By Teresa Dowding
HOBART - The Tasmanian House of Assembly on April 16 passed a bill granting police increased power of arrest and prescribing mandatory fines for peaceful protest.
The bill, introduced by Liberal minister for police Dr F. Madill, is aimed at curbing the rights of forest protesters. If it is passed by the upper house, police will have the power to arrest people who verbally assault a public officer, or an officer's "dignity". Public officers include forestry and fisheries officers and even clerks processing land tax receipts.

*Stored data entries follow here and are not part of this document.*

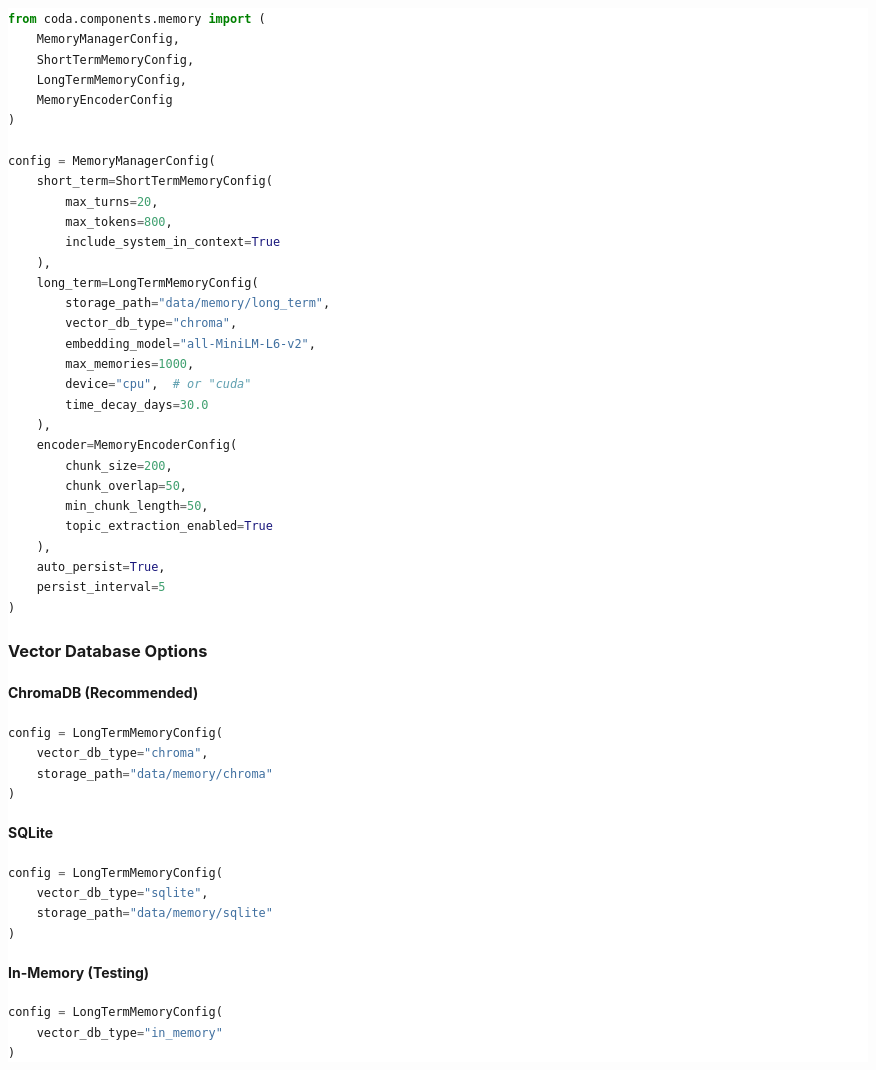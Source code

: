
 ```python
from coda.components.memory import (
    MemoryManagerConfig,
    ShortTermMemoryConfig,
    LongTermMemoryConfig,
    MemoryEncoderConfig
)

config = MemoryManagerConfig(
    short_term=ShortTermMemoryConfig(
        max_turns=20,
        max_tokens=800,
        include_system_in_context=True
    ),
    long_term=LongTermMemoryConfig(
        storage_path="data/memory/long_term",
        vector_db_type="chroma",
        embedding_model="all-MiniLM-L6-v2",
        max_memories=1000,
        device="cpu",  # or "cuda"
        time_decay_days=30.0
    ),
    encoder=MemoryEncoderConfig(
        chunk_size=200,
        chunk_overlap=50,
        min_chunk_length=50,
        topic_extraction_enabled=True
    ),
    auto_persist=True,
    persist_interval=5
)
```

### Vector Database Options

#### ChromaDB (Recommended)
```python
config = LongTermMemoryConfig(
    vector_db_type="chroma",
    storage_path="data/memory/chroma"
)
```

#### SQLite
```python
config = LongTermMemoryConfig(
    vector_db_type="sqlite",
    storage_path="data/memory/sqlite"
)
```

#### In-Memory (Testing)
```python
config = LongTermMemoryConfig(
    vector_db_type="in_memory"
)
```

Changes already made to the Forestry Act allow police to arrest anyone peacefully blockading the operation of vehicles or equipment in state forests. Currently police can remove people or restrict their entry to a state forest if they "reasonably suspect" the person intends to damage vehicles or machinery. If the new bill is passed, judges will be obliged to impose a mandatory minimum fine of $1000 on anyone who refuses to obey instructions to leave crown land, with a maximum penalty of $20,000 or 12 months in jail. Such fines discriminate against protesters on low incomes.
Even Hobart's conservative Mercury newspaper has condemned the bill, calling it draconian and a threat to civil rights.
The bill can, in theory, also be used against activists who are independently researching forests on crown land planned for logging, or assessing company operations in forests. It could also easily be turned against union struggles.